───── Input material

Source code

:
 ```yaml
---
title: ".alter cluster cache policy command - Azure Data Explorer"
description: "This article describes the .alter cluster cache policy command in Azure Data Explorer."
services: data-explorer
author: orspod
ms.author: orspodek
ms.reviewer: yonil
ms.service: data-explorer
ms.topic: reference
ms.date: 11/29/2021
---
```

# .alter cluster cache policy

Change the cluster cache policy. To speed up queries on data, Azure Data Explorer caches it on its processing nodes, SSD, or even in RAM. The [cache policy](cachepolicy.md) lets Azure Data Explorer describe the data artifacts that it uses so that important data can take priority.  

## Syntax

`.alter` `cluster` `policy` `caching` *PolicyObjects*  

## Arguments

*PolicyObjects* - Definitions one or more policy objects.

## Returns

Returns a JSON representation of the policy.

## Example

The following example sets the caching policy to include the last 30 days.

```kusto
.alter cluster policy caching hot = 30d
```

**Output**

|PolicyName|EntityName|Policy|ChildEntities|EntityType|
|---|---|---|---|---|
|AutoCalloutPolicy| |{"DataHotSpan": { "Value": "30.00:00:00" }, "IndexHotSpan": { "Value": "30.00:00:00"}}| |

──────────

> Work item
Gather from the records above every line containing the string "PolicyObjects".

> Output
`.alter` `cluster` `policy` `caching` *PolicyObjects*  
*PolicyObjects* - Definitions one or more policy objects.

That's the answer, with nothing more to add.